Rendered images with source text

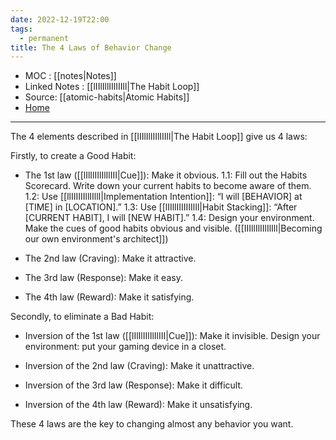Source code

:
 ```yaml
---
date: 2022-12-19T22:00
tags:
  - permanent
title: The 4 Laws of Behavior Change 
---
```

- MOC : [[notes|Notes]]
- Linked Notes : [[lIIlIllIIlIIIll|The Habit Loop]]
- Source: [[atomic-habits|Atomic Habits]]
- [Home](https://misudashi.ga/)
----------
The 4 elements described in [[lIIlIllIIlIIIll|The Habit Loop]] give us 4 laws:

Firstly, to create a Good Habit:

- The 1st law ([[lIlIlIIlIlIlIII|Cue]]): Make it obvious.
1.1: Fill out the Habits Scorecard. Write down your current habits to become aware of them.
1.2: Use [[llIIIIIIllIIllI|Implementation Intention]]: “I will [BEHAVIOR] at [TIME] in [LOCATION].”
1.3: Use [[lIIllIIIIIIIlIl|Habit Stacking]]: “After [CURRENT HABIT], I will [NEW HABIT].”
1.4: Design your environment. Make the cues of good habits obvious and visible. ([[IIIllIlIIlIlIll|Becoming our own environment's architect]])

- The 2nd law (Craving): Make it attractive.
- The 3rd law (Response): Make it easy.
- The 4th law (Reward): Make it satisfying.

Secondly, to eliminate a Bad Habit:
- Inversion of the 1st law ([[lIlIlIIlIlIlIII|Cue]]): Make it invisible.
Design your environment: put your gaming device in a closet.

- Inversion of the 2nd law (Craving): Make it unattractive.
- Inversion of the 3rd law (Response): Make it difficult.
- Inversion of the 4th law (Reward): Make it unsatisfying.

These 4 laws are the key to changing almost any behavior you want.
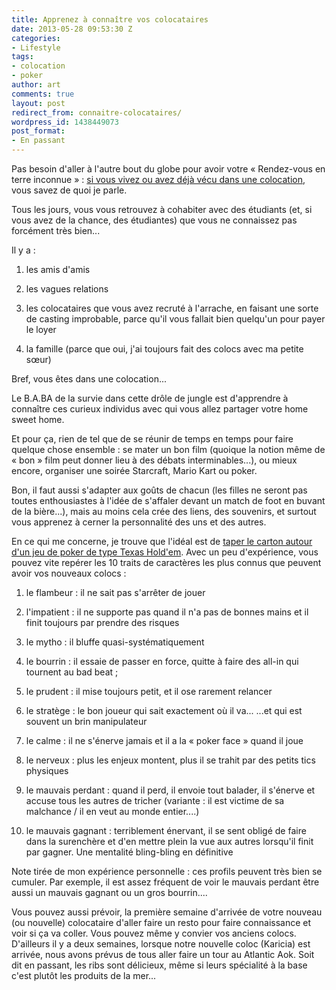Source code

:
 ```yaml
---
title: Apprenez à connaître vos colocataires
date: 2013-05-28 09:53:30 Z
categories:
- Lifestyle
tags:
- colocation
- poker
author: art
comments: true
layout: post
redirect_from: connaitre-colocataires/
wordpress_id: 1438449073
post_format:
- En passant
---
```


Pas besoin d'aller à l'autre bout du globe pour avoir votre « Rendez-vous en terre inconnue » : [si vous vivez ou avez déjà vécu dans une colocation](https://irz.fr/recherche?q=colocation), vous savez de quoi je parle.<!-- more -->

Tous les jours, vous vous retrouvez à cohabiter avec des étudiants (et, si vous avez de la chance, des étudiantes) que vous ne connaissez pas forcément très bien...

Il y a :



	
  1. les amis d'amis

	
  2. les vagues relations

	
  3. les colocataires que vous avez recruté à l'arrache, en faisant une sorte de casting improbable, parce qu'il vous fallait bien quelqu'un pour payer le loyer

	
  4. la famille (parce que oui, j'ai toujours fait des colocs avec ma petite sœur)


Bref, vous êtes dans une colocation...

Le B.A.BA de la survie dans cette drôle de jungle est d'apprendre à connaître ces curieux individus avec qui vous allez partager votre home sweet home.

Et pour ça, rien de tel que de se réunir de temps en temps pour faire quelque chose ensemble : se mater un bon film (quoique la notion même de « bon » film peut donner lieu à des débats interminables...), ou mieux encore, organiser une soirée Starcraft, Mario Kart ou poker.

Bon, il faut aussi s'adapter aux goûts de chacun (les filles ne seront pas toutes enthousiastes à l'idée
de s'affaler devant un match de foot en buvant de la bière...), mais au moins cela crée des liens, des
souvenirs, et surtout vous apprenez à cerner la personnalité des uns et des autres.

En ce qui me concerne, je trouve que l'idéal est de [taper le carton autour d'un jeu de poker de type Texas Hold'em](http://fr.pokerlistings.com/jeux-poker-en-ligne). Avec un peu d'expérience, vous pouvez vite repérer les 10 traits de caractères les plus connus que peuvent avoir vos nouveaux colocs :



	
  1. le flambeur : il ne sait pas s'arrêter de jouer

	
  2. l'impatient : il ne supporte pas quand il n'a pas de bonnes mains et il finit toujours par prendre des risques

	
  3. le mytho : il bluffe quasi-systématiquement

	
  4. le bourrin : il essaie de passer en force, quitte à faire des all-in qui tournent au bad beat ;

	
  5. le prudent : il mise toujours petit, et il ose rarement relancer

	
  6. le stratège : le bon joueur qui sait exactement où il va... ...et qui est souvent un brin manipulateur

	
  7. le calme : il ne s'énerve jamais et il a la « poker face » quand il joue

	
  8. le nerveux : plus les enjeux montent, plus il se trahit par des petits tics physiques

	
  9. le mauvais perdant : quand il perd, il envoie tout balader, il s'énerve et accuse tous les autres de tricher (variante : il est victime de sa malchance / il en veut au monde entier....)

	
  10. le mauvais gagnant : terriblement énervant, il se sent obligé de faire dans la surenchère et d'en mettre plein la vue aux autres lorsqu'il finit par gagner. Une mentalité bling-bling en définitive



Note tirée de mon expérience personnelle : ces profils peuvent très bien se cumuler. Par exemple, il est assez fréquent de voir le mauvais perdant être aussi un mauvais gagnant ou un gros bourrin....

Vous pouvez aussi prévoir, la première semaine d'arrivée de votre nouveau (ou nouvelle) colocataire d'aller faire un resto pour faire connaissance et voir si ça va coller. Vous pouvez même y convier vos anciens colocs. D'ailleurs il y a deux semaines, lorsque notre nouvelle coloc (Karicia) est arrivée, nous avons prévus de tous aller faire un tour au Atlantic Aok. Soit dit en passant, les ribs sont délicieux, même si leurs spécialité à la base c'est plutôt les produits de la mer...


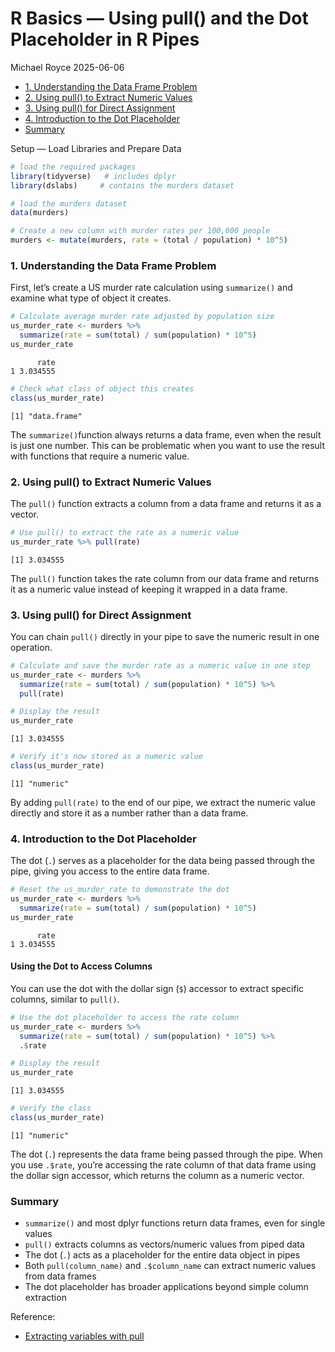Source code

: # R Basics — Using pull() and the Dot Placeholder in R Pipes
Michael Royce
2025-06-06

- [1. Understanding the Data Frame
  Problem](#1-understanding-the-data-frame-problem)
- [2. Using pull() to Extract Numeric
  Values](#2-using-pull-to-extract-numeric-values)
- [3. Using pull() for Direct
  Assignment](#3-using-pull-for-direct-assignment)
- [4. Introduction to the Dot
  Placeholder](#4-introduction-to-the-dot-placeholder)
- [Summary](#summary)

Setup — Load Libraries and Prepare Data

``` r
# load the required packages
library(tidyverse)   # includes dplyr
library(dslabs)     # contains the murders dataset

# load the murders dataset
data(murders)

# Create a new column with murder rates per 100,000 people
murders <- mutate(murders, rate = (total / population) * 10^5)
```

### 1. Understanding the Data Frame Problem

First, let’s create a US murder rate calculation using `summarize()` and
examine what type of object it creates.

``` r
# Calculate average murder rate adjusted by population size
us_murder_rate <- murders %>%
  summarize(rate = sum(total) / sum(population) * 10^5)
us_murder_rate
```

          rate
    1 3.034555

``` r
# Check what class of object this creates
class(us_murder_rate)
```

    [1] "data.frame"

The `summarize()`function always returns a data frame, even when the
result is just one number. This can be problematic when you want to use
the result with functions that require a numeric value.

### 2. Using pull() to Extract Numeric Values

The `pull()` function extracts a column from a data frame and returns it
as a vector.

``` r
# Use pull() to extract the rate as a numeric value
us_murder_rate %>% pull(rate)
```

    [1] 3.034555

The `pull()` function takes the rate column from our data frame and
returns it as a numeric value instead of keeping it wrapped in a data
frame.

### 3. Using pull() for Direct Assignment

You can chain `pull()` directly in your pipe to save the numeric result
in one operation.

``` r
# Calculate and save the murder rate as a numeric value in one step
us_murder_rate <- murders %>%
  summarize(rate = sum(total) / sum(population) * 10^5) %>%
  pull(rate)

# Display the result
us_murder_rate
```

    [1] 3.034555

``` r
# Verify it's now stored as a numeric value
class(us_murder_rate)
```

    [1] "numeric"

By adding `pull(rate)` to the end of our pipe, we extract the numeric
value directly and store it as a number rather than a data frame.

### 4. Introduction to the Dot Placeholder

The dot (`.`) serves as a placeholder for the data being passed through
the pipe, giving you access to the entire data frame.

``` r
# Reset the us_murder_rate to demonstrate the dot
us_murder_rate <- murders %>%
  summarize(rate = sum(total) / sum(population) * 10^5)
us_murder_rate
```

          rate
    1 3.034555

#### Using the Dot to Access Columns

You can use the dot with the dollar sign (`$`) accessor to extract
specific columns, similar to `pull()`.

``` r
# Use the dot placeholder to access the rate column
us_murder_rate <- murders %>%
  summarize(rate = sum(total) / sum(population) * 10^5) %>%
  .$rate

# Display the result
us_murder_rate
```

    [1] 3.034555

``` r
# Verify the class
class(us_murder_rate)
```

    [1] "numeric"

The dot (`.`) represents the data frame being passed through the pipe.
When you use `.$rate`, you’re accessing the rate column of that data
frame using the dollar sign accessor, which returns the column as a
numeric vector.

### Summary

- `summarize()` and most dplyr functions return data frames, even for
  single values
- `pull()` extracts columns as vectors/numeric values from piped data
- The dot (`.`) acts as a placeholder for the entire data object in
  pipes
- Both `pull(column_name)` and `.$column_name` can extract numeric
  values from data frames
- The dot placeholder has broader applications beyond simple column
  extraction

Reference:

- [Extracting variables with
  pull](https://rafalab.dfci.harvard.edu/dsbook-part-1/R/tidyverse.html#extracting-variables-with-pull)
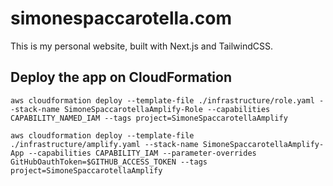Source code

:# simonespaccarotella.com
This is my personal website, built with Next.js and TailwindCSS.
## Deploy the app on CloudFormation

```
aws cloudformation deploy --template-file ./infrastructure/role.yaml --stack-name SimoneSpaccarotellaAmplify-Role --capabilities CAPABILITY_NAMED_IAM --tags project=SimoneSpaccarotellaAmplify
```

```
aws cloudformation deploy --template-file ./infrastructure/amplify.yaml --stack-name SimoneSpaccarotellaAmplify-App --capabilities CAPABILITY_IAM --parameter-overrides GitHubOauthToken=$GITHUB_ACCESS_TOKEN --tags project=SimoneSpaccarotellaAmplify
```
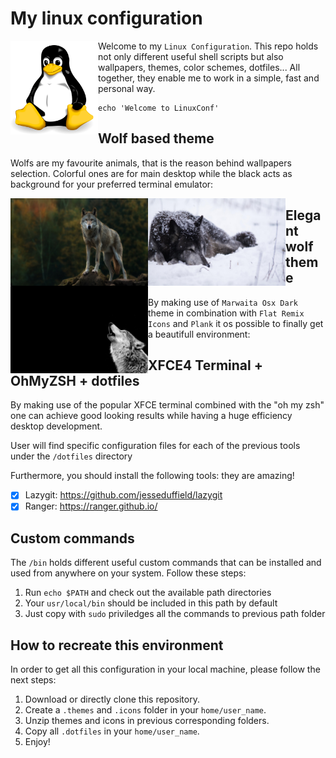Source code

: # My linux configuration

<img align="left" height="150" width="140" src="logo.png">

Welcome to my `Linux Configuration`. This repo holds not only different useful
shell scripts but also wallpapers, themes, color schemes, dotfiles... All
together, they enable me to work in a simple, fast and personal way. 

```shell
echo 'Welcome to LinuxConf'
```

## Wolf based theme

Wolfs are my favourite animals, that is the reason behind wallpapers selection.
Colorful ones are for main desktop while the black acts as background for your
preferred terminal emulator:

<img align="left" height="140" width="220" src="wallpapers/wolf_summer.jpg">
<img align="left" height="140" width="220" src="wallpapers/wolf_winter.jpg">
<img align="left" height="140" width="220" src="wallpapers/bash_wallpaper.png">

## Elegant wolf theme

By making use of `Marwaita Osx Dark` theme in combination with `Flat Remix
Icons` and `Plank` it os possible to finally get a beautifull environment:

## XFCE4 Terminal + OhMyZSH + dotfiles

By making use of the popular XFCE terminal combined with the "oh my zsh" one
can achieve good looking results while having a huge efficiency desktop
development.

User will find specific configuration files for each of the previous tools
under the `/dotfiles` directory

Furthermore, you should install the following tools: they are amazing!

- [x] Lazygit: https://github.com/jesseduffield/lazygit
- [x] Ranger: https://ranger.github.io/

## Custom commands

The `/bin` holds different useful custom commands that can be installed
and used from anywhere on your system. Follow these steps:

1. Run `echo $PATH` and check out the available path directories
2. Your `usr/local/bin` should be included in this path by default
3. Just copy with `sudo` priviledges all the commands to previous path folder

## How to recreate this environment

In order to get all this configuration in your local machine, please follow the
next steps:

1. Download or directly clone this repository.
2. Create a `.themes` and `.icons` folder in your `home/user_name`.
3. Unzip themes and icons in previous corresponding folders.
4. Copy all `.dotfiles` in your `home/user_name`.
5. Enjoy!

* [INSTRUCTIONS TO FOLLOW]: In the records above, the line with "You can chain" marks the start and the line with "value directly and" marks the end; copy that stretch exactly, both lines included, and nothing else.

* [SOLVED EXERCISE]:
You can chain `pull()` directly in your pipe to save the numeric result
in one operation.

``` r
# Calculate and save the murder rate as a numeric value in one step
us_murder_rate <- murders %>%
  summarize(rate = sum(total) / sum(population) * 10^5) %>%
  pull(rate)

# Display the result
us_murder_rate
```

    [1] 3.034555

``` r
# Verify it's now stored as a numeric value
class(us_murder_rate)
```

    [1] "numeric"

By adding `pull(rate)` to the end of our pipe, we extract the numeric
value directly and store it as a number rather than a data frame.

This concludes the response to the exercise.